Nevermoor at once feels new and timeless, like a children’s classic that has the energy and dialogue of contemporary entertainment. Were you inspired by any other books or authors when you were writing it?
That’s the kind of world-building I love to read—when an author takes traditional fantasy concepts and presents them in a way that’s conceivably modern, or brings in silly, absurd elements and gives them a political twist, treating them totally seriously. For me that includes ‘Harry Potter’, ‘His Dark Materials’, pretty much anything by Neil Gaiman or Gregory Maguire, and of course Doctor Who—which is so wonderfully camp and over-the-top, but also incredibly clever, with tons and tons of heart.

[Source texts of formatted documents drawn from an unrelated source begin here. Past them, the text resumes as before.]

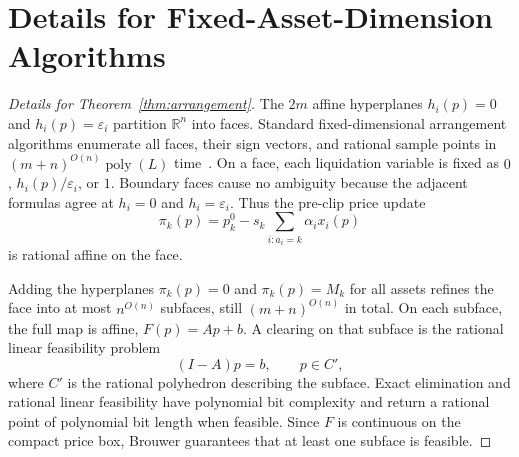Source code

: \documentclass{llncs}
\newcommand{\R}{\mathbb{R}}
\newcommand{\eps}{\varepsilon}
\newcommand{\poly}{\operatorname{poly}}
\begin{document}
\section{Details for Fixed-Asset-Dimension Algorithms}
\label{app:assetdimension}
\begin{proof}[Details for Theorem~\ref{thm:arrangement}]
The \(2m\) affine hyperplanes \(h_i(p)=0\) and \(h_i(p)=\eps_i\) partition \(\R^n\) into faces. Standard fixed-dimensional arrangement algorithms enumerate all faces, their sign vectors, and rational sample points in \((m+n)^{O(n)}\poly(L)\) time~\cite{EdelsbrunnerORourkeSeidel1986}. On a face, each liquidation variable is fixed as \(0\), \(h_i(p)/\eps_i\), or \(1\). Boundary faces cause no ambiguity because the adjacent formulas agree at \(h_i=0\) and \(h_i=\eps_i\). Thus the pre-clip price update
\[
        \pi_k(p)=p_k^0-s_k\sum_{i:a_i=k}\alpha_i x_i(p)
\]
is rational affine on the face.

Adding the hyperplanes \(\pi_k(p)=0\) and \(\pi_k(p)=M_k\) for all assets refines the face into at most \(n^{O(n)}\) subfaces, still \((m+n)^{O(n)}\) in total. On each subface, the full map is affine, \(F(p)=Ap+b\). A clearing on that subface is the rational linear feasibility problem
\[
        (I-A)p=b,\qquad p\in C',
\]
where \(C'\) is the rational polyhedron describing the subface. Exact elimination and rational linear feasibility have polynomial bit complexity and return a rational point of polynomial bit length when feasible. Since \(F\) is continuous on the compact price box, Brouwer guarantees that at least one subface is feasible.
\end{proof}
\end{document}
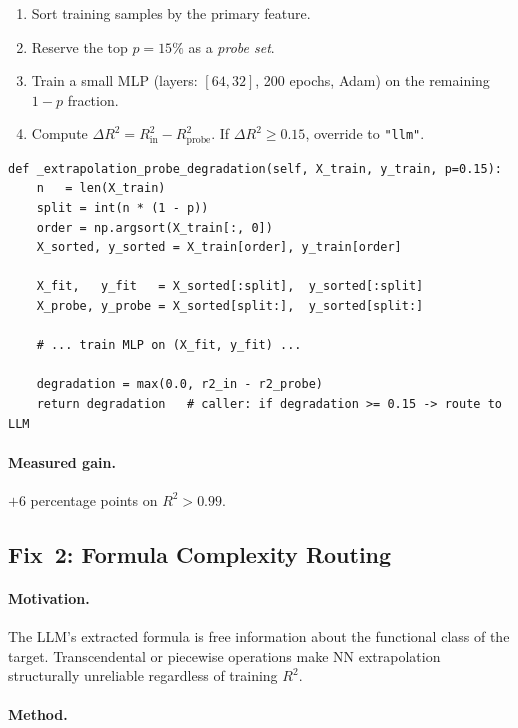 \documentclass[twoside,11pt]{article}
\begin{document}
\begin{enumerate}
  \item Sort training samples by the primary feature.
  \item Reserve the top $p = 15\%$ as a \emph{probe set}.
  \item Train a small MLP (layers: $[64, 32]$, 200 epochs, Adam) on the
        remaining $1-p$ fraction.
  \item Compute $\Delta R^2 = R^2_{\text{in}} - R^2_{\text{probe}}$.
        If $\Delta R^2 \geq 0.15$, override to \texttt{"llm"}.
\end{enumerate}

\begin{lstlisting}[caption={Extrapolation probe core logic.}]
def _extrapolation_probe_degradation(self, X_train, y_train, p=0.15):
    n   = len(X_train)
    split = int(n * (1 - p))
    order = np.argsort(X_train[:, 0])
    X_sorted, y_sorted = X_train[order], y_train[order]

    X_fit,   y_fit   = X_sorted[:split],  y_sorted[:split]
    X_probe, y_probe = X_sorted[split:],  y_sorted[split:]

    # ... train MLP on (X_fit, y_fit) ...

    degradation = max(0.0, r2_in - r2_probe)
    return degradation   # caller: if degradation >= 0.15 -> route to LLM
\end{lstlisting}

\paragraph{Measured gain.} $+6$ percentage points on $R^2 > 0.99$.

\subsection{Fix~2: Formula Complexity Routing}

\paragraph{Motivation.}
The LLM's extracted formula is free information about the functional class of
the target.  Transcendental or piecewise operations make NN extrapolation
structurally unreliable regardless of training $R^2$.

\paragraph{Method.}
\end{document}
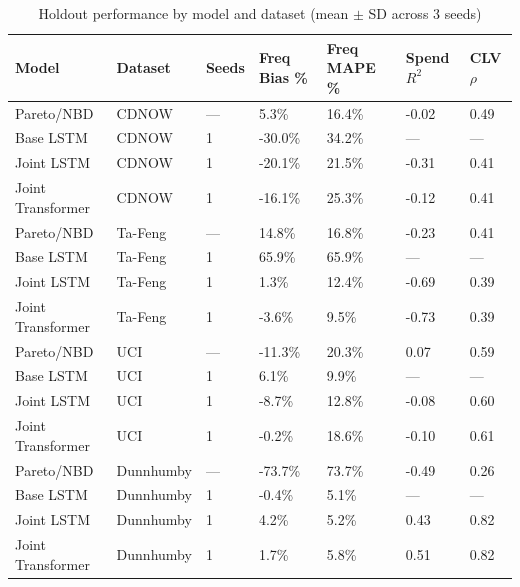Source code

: \begin{table}
\caption{Holdout performance by model and dataset (mean $\pm$ SD across 3 seeds)}
\label{tab:model_comparison_aggregated}
\begin{tabular}{lllllll}
\toprule
Model & Dataset & Seeds & Freq Bias \% & Freq MAPE \% & Spend $R^2$ & CLV $\rho$ \\
\midrule
Pareto/NBD & CDNOW & — & 5.3\% & 16.4\% & -0.02 & 0.49 \\
Base LSTM & CDNOW & 1 & -30.0\% & 34.2\% & — & — \\
Joint LSTM & CDNOW & 1 & -20.1\% & 21.5\% & -0.31 & 0.41 \\
Joint Transformer & CDNOW & 1 & -16.1\% & 25.3\% & -0.12 & 0.41 \\
Pareto/NBD & Ta-Feng & — & 14.8\% & 16.8\% & -0.23 & 0.41 \\
Base LSTM & Ta-Feng & 1 & 65.9\% & 65.9\% & — & — \\
Joint LSTM & Ta-Feng & 1 & 1.3\% & 12.4\% & -0.69 & 0.39 \\
Joint Transformer & Ta-Feng & 1 & -3.6\% & 9.5\% & -0.73 & 0.39 \\
Pareto/NBD & UCI & — & -11.3\% & 20.3\% & 0.07 & 0.59 \\
Base LSTM & UCI & 1 & 6.1\% & 9.9\% & — & — \\
Joint LSTM & UCI & 1 & -8.7\% & 12.8\% & -0.08 & 0.60 \\
Joint Transformer & UCI & 1 & -0.2\% & 18.6\% & -0.10 & 0.61 \\
Pareto/NBD & Dunnhumby & — & -73.7\% & 73.7\% & -0.49 & 0.26 \\
Base LSTM & Dunnhumby & 1 & -0.4\% & 5.1\% & — & — \\
Joint LSTM & Dunnhumby & 1 & 4.2\% & 5.2\% & 0.43 & 0.82 \\
Joint Transformer & Dunnhumby & 1 & 1.7\% & 5.8\% & 0.51 & 0.82 \\
\bottomrule
\end{tabular}
\end{table}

There’s a rich seam of darkness that runs beneath the story, including family neglect, curses and the frightening ‘Hunt of Smoke and Shadow’. What drew you to include these elements?

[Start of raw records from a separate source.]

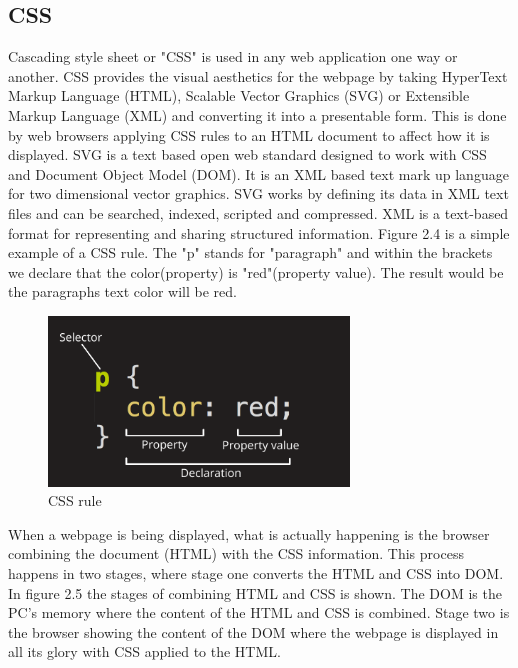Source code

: \subsection{CSS} 
Cascading style sheet or "CSS" is used in any web application one way or another\cite{CSS_Introduction}. %
CSS provides the visual aesthetics for the webpage by taking HyperText Markup Language (HTML), Scalable Vector Graphics (SVG) or Extensible Markup Language (XML) and converting it into a presentable form\cite{What_is_CSS}. This is done by web browsers applying CSS rules to an HTML document to affect how it is displayed. SVG is a text based open web standard designed to work with CSS and Document Object Model (DOM). It is an XML based text mark up language for two dimensional vector graphics\cite{SVG_definition}. SVG works by defining its data in XML text files and can be searched, indexed, scripted and compressed\cite{SVG_functions}. XML is a text-based format for representing and sharing structured information\cite{What_is_XML}. Figure 2.4 is a simple example of a CSS rule. The "p" stands for "paragraph" and within the brackets we declare that the color(property) is "red"(property value). The result would be the paragraphs text color will be red.
\begin{figure}[h]
    \centering
    \includegraphics[width=80mm]{figures/css-declaration-small.png}
    \caption{CSS rule}
    \label{fig:Css rule example}
\end{figure}
When a webpage is being displayed, what is actually happening is the browser combining the document (HTML) with the CSS information\cite{CSS_and_DOM}. This process happens in two stages, where stage one converts the HTML and CSS into DOM\cite{What_is_DOM}. In figure 2.5 the stages of combining HTML and CSS is shown. The DOM is the PC's memory where the content of the HTML and CSS is combined. Stage two is the browser showing the content of the DOM where the webpage is displayed in all its glory with CSS applied to the HTML.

The stories that have stayed with me since childhood all have threads of darkness to pull at. I think there’s value in engaging with scary things in a safe, fictional context, especially when they can be satisfactorily resolved with bravery and cleverness and humour. There are lots of frightening things in Nevermoor, but there’s a lot of ridiculousness too. The stories I love most are the ones that give equal weight to the sinister and the silly.
As the first book in the series, Nevermoor follows a narrative structure—Morrigan’s four trials to get into the Wundrous Society—that is resolved at the book’s conclusion. What can we expect from the rest of the series?
There is an overarching plot for the entire series, and Morrigan will age with each book. Without giving too much away, I can tell you that in book two we delve much deeper into the Wundrous Society, learn about Morrigan’s mysterious abilities, and discover more of Nevermoor and the Hotel Deucalion.
What’s been the weirdest and best part of becoming a published author?
It’s all pretty weird, to be honest. I thought I’d hit a ceiling of weirdness during the Frankfurt Book Fair last October, and then the film rights sold, and then another good thing happened, and another, and it sort of hasn’t stopped. I feel incredibly lucky. I just wanted to see my book on a shelf, so really, everything else is gravy.
Probably the best part so far was visiting bookstores during my US pre-publication tour in April and meeting a brilliant bunch of kids who’d already read proofs of the book. They came at me with questions that were so specific, and some of them so spookily on the mark that I came very close to giving spoilers. I loved that they’d already dived so deeply into the world and absorbed so much detail.
What was the last book you read and loved?
I’ve been barrelling through Robin Stevens’ ‘Murder Most Unladylike’ series (Puffin), and most recently her Christmas mystery, Mistletoe and Murder. Think Agatha Christie, but set in a 1930s English girls’ boarding school. They are so delightful! Funny, cosy, charming and clever. And I’ve never managed to pick the murderer.